Content starts

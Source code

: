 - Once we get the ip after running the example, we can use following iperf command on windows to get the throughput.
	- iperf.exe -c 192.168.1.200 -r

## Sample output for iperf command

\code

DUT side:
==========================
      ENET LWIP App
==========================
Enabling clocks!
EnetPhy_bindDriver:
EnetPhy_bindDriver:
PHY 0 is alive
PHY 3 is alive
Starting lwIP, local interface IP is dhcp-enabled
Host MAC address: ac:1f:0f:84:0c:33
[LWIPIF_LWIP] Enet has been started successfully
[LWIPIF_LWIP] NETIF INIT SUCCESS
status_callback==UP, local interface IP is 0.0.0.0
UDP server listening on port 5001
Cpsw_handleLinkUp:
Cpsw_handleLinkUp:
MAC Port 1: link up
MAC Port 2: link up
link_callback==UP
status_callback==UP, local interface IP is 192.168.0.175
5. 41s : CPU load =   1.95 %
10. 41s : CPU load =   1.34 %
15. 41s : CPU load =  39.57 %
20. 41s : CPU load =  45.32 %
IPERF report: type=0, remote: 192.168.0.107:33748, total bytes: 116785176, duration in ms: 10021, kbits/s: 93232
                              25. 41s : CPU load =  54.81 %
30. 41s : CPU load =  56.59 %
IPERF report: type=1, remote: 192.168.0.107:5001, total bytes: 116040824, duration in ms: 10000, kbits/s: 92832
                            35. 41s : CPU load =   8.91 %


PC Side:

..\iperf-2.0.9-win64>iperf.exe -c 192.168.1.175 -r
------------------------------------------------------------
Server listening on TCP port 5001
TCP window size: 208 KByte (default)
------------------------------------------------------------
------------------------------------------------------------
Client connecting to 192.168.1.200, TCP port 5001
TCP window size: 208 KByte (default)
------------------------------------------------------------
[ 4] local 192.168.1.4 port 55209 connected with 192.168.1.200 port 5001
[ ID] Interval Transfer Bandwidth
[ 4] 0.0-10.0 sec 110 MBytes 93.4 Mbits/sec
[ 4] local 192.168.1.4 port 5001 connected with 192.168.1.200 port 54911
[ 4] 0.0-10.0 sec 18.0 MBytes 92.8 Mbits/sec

Content ends

= EXERCISE =
Write out the material from the first line to the last, exactly.

= RESULT =
Source code

: - Once we get the ip after running the example, we can use following iperf command on windows to get the throughput.
	- iperf.exe -c 192.168.1.200 -r

## Sample output for iperf command

\code

DUT side:
==========================
      ENET LWIP App
==========================
Enabling clocks!
EnetPhy_bindDriver:
EnetPhy_bindDriver:
PHY 0 is alive
PHY 3 is alive
Starting lwIP, local interface IP is dhcp-enabled
Host MAC address: ac:1f:0f:84:0c:33
[LWIPIF_LWIP] Enet has been started successfully
[LWIPIF_LWIP] NETIF INIT SUCCESS
status_callback==UP, local interface IP is 0.0.0.0
UDP server listening on port 5001
Cpsw_handleLinkUp:
Cpsw_handleLinkUp:
MAC Port 1: link up
MAC Port 2: link up
link_callback==UP
status_callback==UP, local interface IP is 192.168.0.175
5. 41s : CPU load =   1.95 %
10. 41s : CPU load =   1.34 %
15. 41s : CPU load =  39.57 %
20. 41s : CPU load =  45.32 %
IPERF report: type=0, remote: 192.168.0.107:33748, total bytes: 116785176, duration in ms: 10021, kbits/s: 93232
                              25. 41s : CPU load =  54.81 %
30. 41s : CPU load =  56.59 %
IPERF report: type=1, remote: 192.168.0.107:5001, total bytes: 116040824, duration in ms: 10000, kbits/s: 92832
                            35. 41s : CPU load =   8.91 %


PC Side:

..\iperf-2.0.9-win64>iperf.exe -c 192.168.1.175 -r
------------------------------------------------------------
Server listening on TCP port 5001
TCP window size: 208 KByte (default)
------------------------------------------------------------
------------------------------------------------------------
Client connecting to 192.168.1.200, TCP port 5001
TCP window size: 208 KByte (default)
------------------------------------------------------------
[ 4] local 192.168.1.4 port 55209 connected with 192.168.1.200 port 5001
[ ID] Interval Transfer Bandwidth
[ 4] 0.0-10.0 sec 110 MBytes 93.4 Mbits/sec
[ 4] local 192.168.1.4 port 5001 connected with 192.168.1.200 port 54911
[ 4] 0.0-10.0 sec 18.0 MBytes 92.8 Mbits/sec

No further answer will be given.